*** EXTRACTED DATA ***

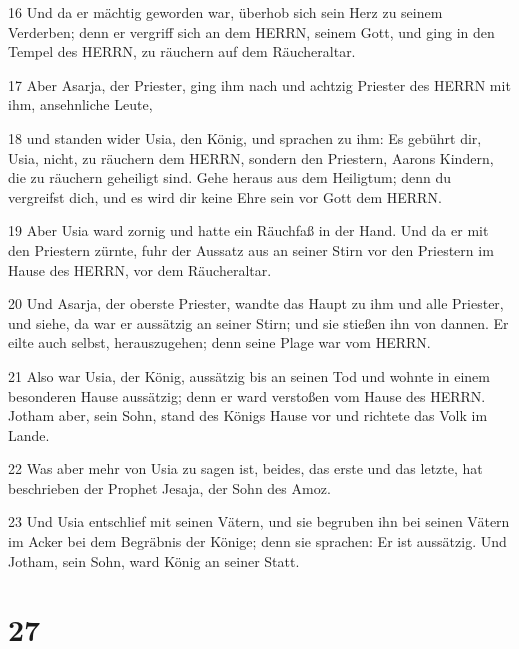 \par 16 Und da er mächtig geworden war, überhob sich sein Herz zu seinem Verderben; denn er vergriff sich an dem HERRN, seinem Gott, und ging in den Tempel des HERRN, zu räuchern auf dem Räucheraltar.
\par 17 Aber Asarja, der Priester, ging ihm nach und achtzig Priester des HERRN mit ihm, ansehnliche Leute,
\par 18 und standen wider Usia, den König, und sprachen zu ihm: Es gebührt dir, Usia, nicht, zu räuchern dem HERRN, sondern den Priestern, Aarons Kindern, die zu räuchern geheiligt sind. Gehe heraus aus dem Heiligtum; denn du vergreifst dich, und es wird dir keine Ehre sein vor Gott dem HERRN.
\par 19 Aber Usia ward zornig und hatte ein Räuchfaß in der Hand. Und da er mit den Priestern zürnte, fuhr der Aussatz aus an seiner Stirn vor den Priestern im Hause des HERRN, vor dem Räucheraltar.
\par 20 Und Asarja, der oberste Priester, wandte das Haupt zu ihm und alle Priester, und siehe, da war er aussätzig an seiner Stirn; und sie stießen ihn von dannen. Er eilte auch selbst, herauszugehen; denn seine Plage war vom HERRN.
\par 21 Also war Usia, der König, aussätzig bis an seinen Tod und wohnte in einem besonderen Hause aussätzig; denn er ward verstoßen vom Hause des HERRN. Jotham aber, sein Sohn, stand des Königs Hause vor und richtete das Volk im Lande.
\par 22 Was aber mehr von Usia zu sagen ist, beides, das erste und das letzte, hat beschrieben der Prophet Jesaja, der Sohn des Amoz.
\par 23 Und Usia entschlief mit seinen Vätern, und sie begruben ihn bei seinen Vätern im Acker bei dem Begräbnis der Könige; denn sie sprachen: Er ist aussätzig. Und Jotham, sein Sohn, ward König an seiner Statt.

\chapter{27}

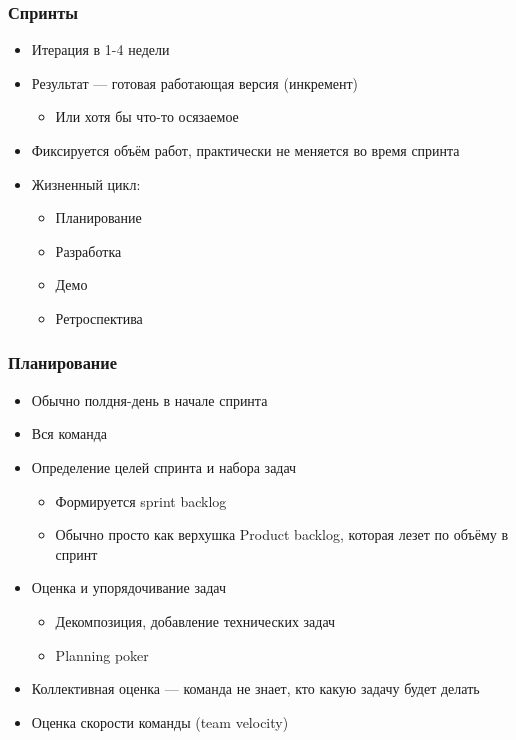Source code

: \documentclass[xetex,mathserif,serif]{beamer}
\begin{document}
    \begin{frame}
        \frametitle{Спринты}
        \begin{itemize}
            \item Итерация в 1-4 недели
            \item Результат --- готовая работающая версия (инкремент)
            \begin{itemize}
                \item Или хотя бы что-то осязаемое
            \end{itemize}
            \item Фиксируется объём работ, практически не меняется во время спринта
            \item Жизненный цикл:
            \begin{itemize}
                \item Планирование
                \item Разработка
                \item Демо
                \item Ретроспектива
            \end{itemize}
        \end{itemize}
    \end{frame}

    \begin{frame}
        \frametitle{Планирование}
        \begin{itemize}
            \item Обычно полдня-день в начале спринта
            \item Вся команда
            \item Определение целей спринта и набора задач
            \begin{itemize}
                \item Формируется sprint backlog
                \item Обычно просто как верхушка Product backlog, которая лезет по объёму в спринт
            \end{itemize}
            \item Оценка и упорядочивание задач
            \begin{itemize}
                \item Декомпозиция, добавление технических задач
                \item Planning poker
            \end{itemize}
            \item Коллективная оценка --- команда не знает, кто какую задачу будет делать
            \item Оценка скорости команды (team velocity)
        \end{itemize}
    \end{frame}
\end{document}
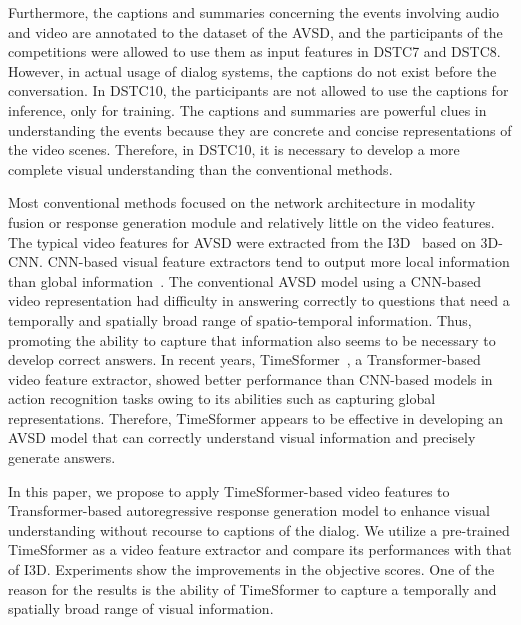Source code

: \documentclass[letterpaper]{article} %
\begin{document}
Furthermore, the captions and summaries concerning the events involving audio and video are annotated to the dataset of the AVSD, and the participants of the competitions were allowed to use them as input features in DSTC7 and DSTC8.
However, in actual usage of dialog systems, the captions do not exist before the conversation.
In DSTC10, the participants are not allowed to use the captions for inference, only for training.
% 
The captions and summaries are powerful clues in understanding the events because they are concrete and concise representations of the video scenes.
Therefore, in DSTC10, it is necessary to develop a more complete visual understanding than the conventional methods.

Most conventional methods focused on the network architecture in modality fusion or response generation module and relatively little on the video features.
The typical video features for AVSD were extracted from the I3D~\cite{Carreira2017quo} based on 3D-CNN.
CNN-based visual feature extractors tend to output more local information than global information~\cite{Raghu2021vision}.
The conventional AVSD model using a CNN-based video representation had difficulty in answering correctly to questions that need a temporally and spatially broad range of spatio-temporal information.
Thus, promoting the ability to capture that information also seems to be necessary to develop correct answers.
In recent years, TimeSformer~\cite{Bertasius2021is}, a Transformer-based video feature extractor, showed better performance than CNN-based models in action recognition tasks owing to its abilities such as capturing global representations.
Therefore, TimeSformer appears to be effective in developing an AVSD model that can correctly understand visual information and precisely generate answers.

In this paper, we propose to apply TimeSformer-based video features to Transformer-based autoregressive response generation model to enhance visual understanding without recourse to captions of the dialog.
We utilize a pre-trained TimeSformer as a video feature extractor and compare its performances with that of I3D.
Experiments show the improvements in the objective scores.
One of the reason for the results is the ability of TimeSformer to capture a temporally and spatially broad range of visual information.
\end{document}
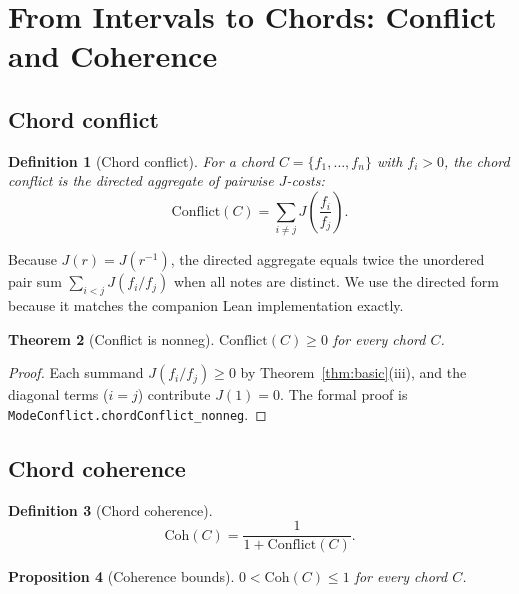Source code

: \documentclass[11pt,a4paper]{article}
\newtheorem{theorem}{Theorem}
\newtheorem{proposition}[theorem]{Proposition}
\newtheorem{definition}[theorem]{Definition}
\begin{document}
\section{From Intervals to Chords: Conflict and Coherence}
\label{sec:conflict}

\subsection{Chord conflict}

\begin{definition}[Chord conflict]
\label{def:conflict}
For a chord $C=\{f_1,\ldots,f_n\}$ with $f_i>0$, the
\emph{chord conflict} is the directed aggregate of pairwise $J$-costs:
\begin{equation}
  \label{eq:conflict}
  \mathrm{Conflict}(C) = \sum_{i\neq j} J\!\left(\frac{f_i}{f_j}\right).
\end{equation}
\end{definition}

\noindent Because $J(r)=J(r^{-1})$, the directed aggregate equals
twice the unordered pair sum $\sum_{i<j}J(f_i/f_j)$ when all notes
are distinct.  We use the directed form because it matches the
companion Lean implementation exactly.

\begin{theorem}[Conflict is nonneg]
\label{thm:conflict-nonneg}
$\mathrm{Conflict}(C)\geq 0$ for every chord $C$.
\end{theorem}

\begin{proof}
Each summand $J(f_i/f_j)\geq 0$ by Theorem~\ref{thm:basic}(iii),
and the diagonal terms ($i=j$) contribute $J(1)=0$.  The formal proof
is \texttt{ModeConflict.chordConflict\_nonneg}.
\end{proof}

\subsection{Chord coherence}

\begin{definition}[Chord coherence]
\label{def:coherence}
\begin{equation}
  \label{eq:coherence}
  \mathrm{Coh}(C) = \frac{1}{1+\mathrm{Conflict}(C)}.
\end{equation}
\end{definition}

\begin{proposition}[Coherence bounds]
\label{prop:coh-bounds}
$0<\mathrm{Coh}(C)\leq 1$ for every chord $C$.
\end{proposition}
\end{document}
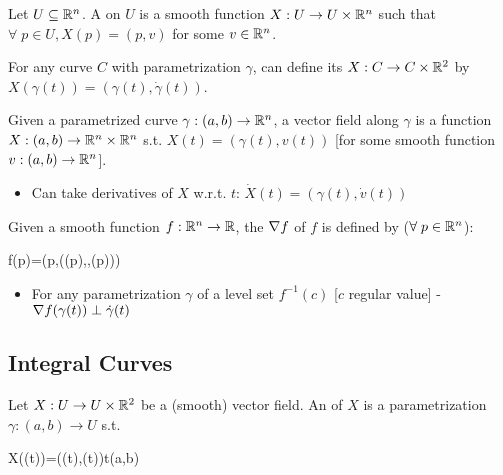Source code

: \documentclass[13pt]{extarticle}
\begin{document}
\newp
\begin{tcolorbox}[colback=white]
    \begin{definition}
        Let $U\subseteq\mathbb{R}^n$. A  on $U$ is a smooth function $X:U\to U\times\mathbb{R}^n$ such that $\forall\;p\in U,X(p)=(p,v)$ for some $v\in\mathbb{R}^n$.
    \end{definition}
\end{tcolorbox}
\begin{note}
    For any curve $C$ with parametrization $\gamma$, can define its  $X:C\to C\times\mathbb{R}^2$ by $X(\gamma(t))=(\gamma(t),\dot\gamma(t))$.
\end{note}

\pstart
\begin{notation}
    Given a parametrized curve $\gamma:(a,b)\to\mathbb{R}^n$, a vector field along $\gamma$ is a function $X:(a,b)\to\mathbb{R}^n\times\mathbb{R}^n$ s.t. $X(t)=(\gamma(t),v(t))$ [for some smooth function $v:(a,b)\to\mathbb{R}^n$]. \begin{itemize}
        \item Can take derivatives of $X$ w.r.t. $t$: $\dot X(t)=(\gamma(t),\dot v(t))$
    \end{itemize}
\end{notation}

\begin{definition}
    Given a smooth function $f:\mathbb{R}^n\to\mathbb{R}$, the  $\nabla f$ of $f$ is defined by ($\forall\;p\in\mathbb{R}^n$): \begin{eqnbox}
        \grad f(p)=\left(p,\left((p),\hdots,(p)\right)\right)
    \end{eqnbox} \begin{itemize}
        \item For any parametrization $\gamma$ of a level set $f^{-1}(c)$ [$c$ regular value] - $\nabla f(\gamma(t))\perp\dot\gamma(t)$
    \end{itemize}
\end{definition}

\newp
\subsection{Integral Curves}
\begin{definition}
    Let $X:U\to U\times\mathbb{R}^2$ be a (smooth) vector field. An  of $X$ is a parametrization $\gamma:(a,b)\to U$ s.t. \begin{eqnbox}
        X(\gamma(t))=(\gamma(t),\dot\gamma(t))\;\forall\;t\in(a,b)
    \end{eqnbox} 
\end{definition}
\end{document}
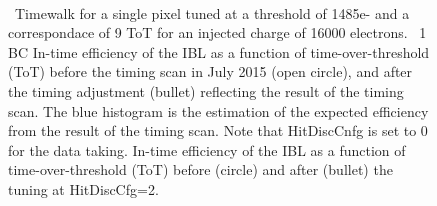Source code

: \begin{figure}
\centering
{}
\\
\caption{\label{fig:ibl_timewalk}~Timewalk for a single pixel tuned at a threshold of 1485e- and a correspondace of 9 ToT for an injected charge of 16000 electrons. \label{fig:ibl_timing_efficienty}~1 BC In-time efficiency of the IBL as a function of time-over-threshold (ToT) before the timing scan in July 2015 (open circle), and after the timing adjustment (bullet) reflecting the result of the timing scan. The blue histogram is the estimation of the expected efficiency from the result of the timing scan. Note that HitDiscCnfg is set to 0 for the data taking. \label{fig:ibl_timing_final_efficiency}In-time efficiency of the IBL as a function of time-over-threshold (ToT) before (circle) and after (bullet) the tuning at HitDiscCfg=2.}
\end{figure}
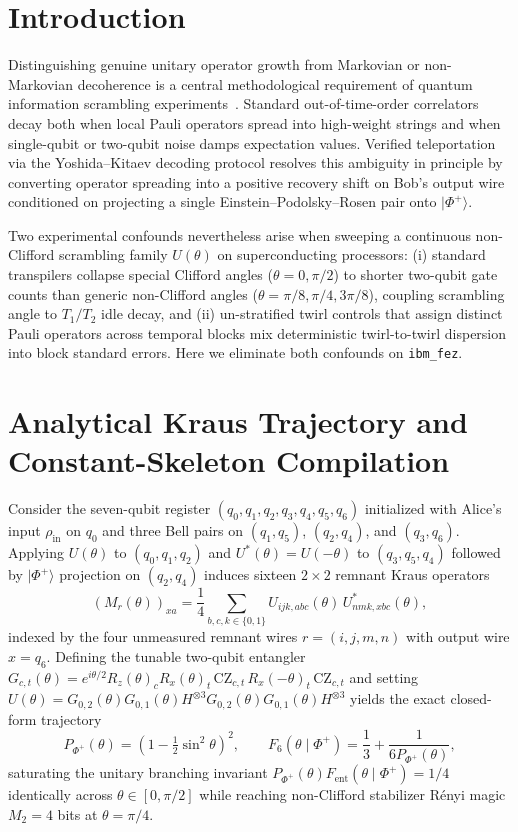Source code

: \documentclass[aps,prx,twocolumn,superscriptaddress,nofootinbib]{revtex4-2}
\begin{document}
\section{Introduction}
Distinguishing genuine unitary operator growth from Markovian or non-Markovian decoherence is a central methodological requirement of quantum information scrambling experiments~\cite{YoshidaKitaev2017,LandsmanFiggatt2019}. Standard out-of-time-order correlators decay both when local Pauli operators spread into high-weight strings and when single-qubit or two-qubit noise damps expectation values. Verified teleportation via the Yoshida--Kitaev decoding protocol resolves this ambiguity in principle by converting operator spreading into a positive recovery shift on Bob's output wire conditioned on projecting a single Einstein--Podolsky--Rosen pair onto $|\Phi^+\rangle$.

Two experimental confounds nevertheless arise when sweeping a continuous non-Clifford scrambling family $U(\theta)$ on superconducting processors: (i) standard transpilers collapse special Clifford angles ($\theta = 0, \pi/2$) to shorter two-qubit gate counts than generic non-Clifford angles ($\theta = \pi/8, \pi/4, 3\pi/8$), coupling scrambling angle to $T_1/T_2$ idle decay, and (ii) un-stratified twirl controls that assign distinct Pauli operators across temporal blocks mix deterministic twirl-to-twirl dispersion into block standard errors. Here we eliminate both confounds on \texttt{ibm\_fez}.

\section{Analytical Kraus Trajectory and Constant-Skeleton Compilation}
Consider the seven-qubit register $(q_0, q_1, q_2, q_3, q_4, q_5, q_6)$ initialized with Alice's input $\rho_{\mathrm{in}}$ on $q_0$ and three Bell pairs on $(q_1, q_5)$, $(q_2, q_4)$, and $(q_3, q_6)$. Applying $U(\theta)$ to $(q_0, q_1, q_2)$ and $U^*(\theta) = U(-\theta)$ to $(q_3, q_5, q_4)$ followed by $|\Phi^+\rangle$ projection on $(q_2, q_4)$ induces sixteen $2\times 2$ remnant Kraus operators
\begin{equation}
  (M_r(\theta))_{xa} = \frac{1}{4}\sum_{b,c,k \in \{0,1\}} U_{ijk,abc}(\theta)\,U^*_{nmk,xbc}(\theta),
\end{equation}
indexed by the four unmeasured remnant wires $r = (i,j,m,n)$ with output wire $x = q_6$. Defining the tunable two-qubit entangler $G_{c,t}(\theta) = e^{i\theta/2} R_z(\theta)_c R_x(\theta)_t \,\mathrm{CZ}_{c,t}\, R_x(-\theta)_t \,\mathrm{CZ}_{c,t}$ and setting $U(\theta) = G_{0,2}(\theta)G_{0,1}(\theta)H^{\otimes 3}G_{0,2}(\theta)G_{0,1}(\theta)H^{\otimes 3}$ yields the exact closed-form trajectory
\begin{equation}
  P_{\Phi^+}(\theta) = \left(1 - \tfrac{1}{2}\sin^2\theta\right)^2, \qquad
  F_6(\theta \mid \Phi^+) = \frac{1}{3} + \frac{1}{6 P_{\Phi^+}(\theta)},
\end{equation}
saturating the unitary branching invariant $P_{\Phi^+}(\theta)F_{\mathrm{ent}}(\theta \mid \Phi^+) = 1/4$ identically across $\theta \in [0, \pi/2]$ while reaching non-Clifford stabilizer R\'enyi magic $M_2 = 4$ bits at $\theta = \pi/4$.
\end{document}
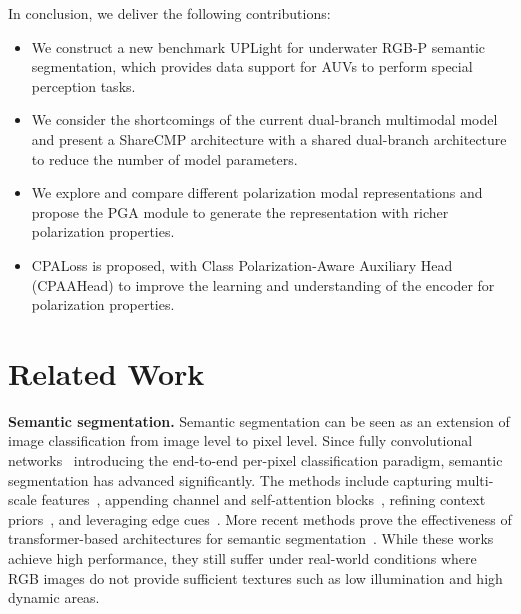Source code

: \documentclass[10pt,twocolumn,letterpaper]{article}
\begin{document}
In conclusion, we deliver the following contributions:
\begin{itemize}
    \item We construct a new benchmark UPLight for underwater RGB-P semantic segmentation, which provides data support for AUVs to perform special perception tasks.
    \item We consider the shortcomings of the current dual-branch multimodal model and present a ShareCMP architecture with a shared dual-branch architecture to reduce the number of model parameters.
    \item We explore and compare different polarization modal representations and propose the PGA module to generate the representation with richer polarization properties.
    \item CPALoss is proposed, with Class Polarization-Aware Auxiliary Head (CPAAHead) to improve the learning and understanding of the encoder for polarization properties.
\end{itemize} \section{Related Work}
\label{sec:related_work}


\medskip
\noindent
\textbf{Semantic segmentation.}
Semantic segmentation can be seen as an extension of image classification from image level to pixel level. Since fully convolutional networks~\cite{6} introducing the end-to-end per-pixel classification paradigm, semantic segmentation has advanced significantly. The methods include capturing multi-scale features~\cite{7,8,9,10}, appending channel and self-attention blocks~\cite{11,12,13,14}, refining context priors~\cite{15,16,17,18}, and leveraging edge cues~\cite{19,20,21,22}. More recent methods prove the effectiveness of transformer-based architectures for semantic segmentation~\cite{23,24,25,26}. While these works achieve high performance, they still suffer under real-world conditions where RGB images do not provide sufficient textures such as low illumination and high dynamic areas.
\end{document}
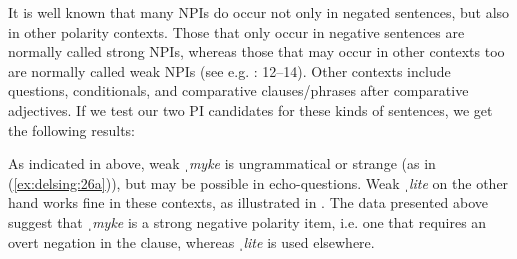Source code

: \documentclass[output=paper]{langscibook}
\begin{document}
It is well known that many NPIs do occur not only in negated sentences, but also in other polarity contexts. Those that only occur in negative sentences are normally called strong NPIs, whereas those that may occur in other contexts too are normally called weak NPIs (see e.g. \citealt{Brandtler2010}: 12–14). Other contexts include questions, conditionals, and comparative clauses/phrases after comparative adjectives. If we test our two PI candidates for these kinds of sentences, we get the following results:


\ea\label{ex:delsing:26}\judgewidth{\#}
\z
\ex\label{ex:delsing:27}
\z
\z


As indicated in  above, weak \textit{ˌmyke} is ungrammatical or strange (as in (\ref{ex:delsing:26a})), but may be possible in echo-questions. Weak \textit{ˌlite} on the other hand works fine in these contexts, as illustrated in . The data presented above suggest that \textit{ˌmyke} is a strong negative polarity item, i.e. one that requires an overt negation in the clause, whereas \textit{ˌlite} is used elsewhere.
\end{document}

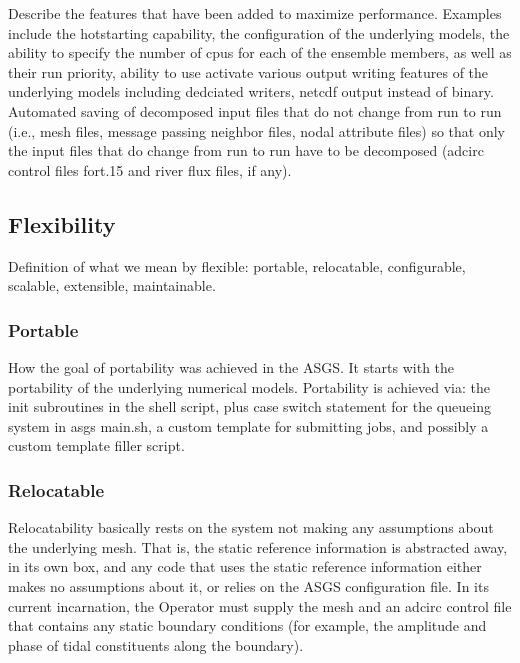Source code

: \documentclass[12pt]{article}
\begin{document}
Describe the features that have been added to maximize performance. 
Examples include the hotstarting capability, the configuration of 
the underlying models, the ability to specify the number of cpus for 
each of the ensemble members, as well as their run priority, ability 
to use activate various output writing features of the underlying 
models including dedciated writers, netcdf output instead of binary. 
Automated saving of decomposed input files that do not change from 
run to run (i.e., mesh files, message passing neighbor files, nodal 
attribute files) so that only the input files that do change from 
run to run have to be decomposed (adcirc control files fort.15 and 
river flux files, if any). 

\subsection{Flexibility}

Definition of what we mean by flexible: portable, relocatable, 
configurable, scalable, extensible, maintainable.

\subsubsection{Portable}

How the goal of portability was achieved in the ASGS. It starts with 
the portability of the underlying numerical models. Portability is achieved
via: the init subroutines in the shell script, plus case switch statement for
the queueing system in asgs main.sh, a custom template for submitting 
jobs, and possibly a custom template filler script. 

\subsubsection{Relocatable}

Relocatability basically rests on the system not making any 
assumptions about the underlying mesh. That is, the static reference 
information is abstracted away, in its own box, and any code that 
uses the static reference information either makes no assumptions 
about it, or relies on the ASGS configuration file. In its current 
incarnation, the Operator must supply the mesh and an adcirc control 
file that contains any static boundary conditions (for example, the 
amplitude and phase of tidal constituents along the boundary). 
\end{document}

*** End of EXTRACTED DATA ***

● **EXERCISE PROMPT**
Search the records for the word "documentclass". Copy each line where it appears.

● **REPLY TO THE TASK**
: \documentclass[xetex,mathserif,serif]{beamer}
: \documentclass[letterpaper]{article} %
: \documentclass[11pt,a4paper]{article}
: \documentclass[13pt]{extarticle}
: \documentclass[aps,prx,twocolumn,superscriptaddress,nofootinbib]{revtex4-2}
: \documentclass[10pt,twocolumn,letterpaper]{article}
: \documentclass[output=paper]{langscibook}
: \documentclass[12pt]{article}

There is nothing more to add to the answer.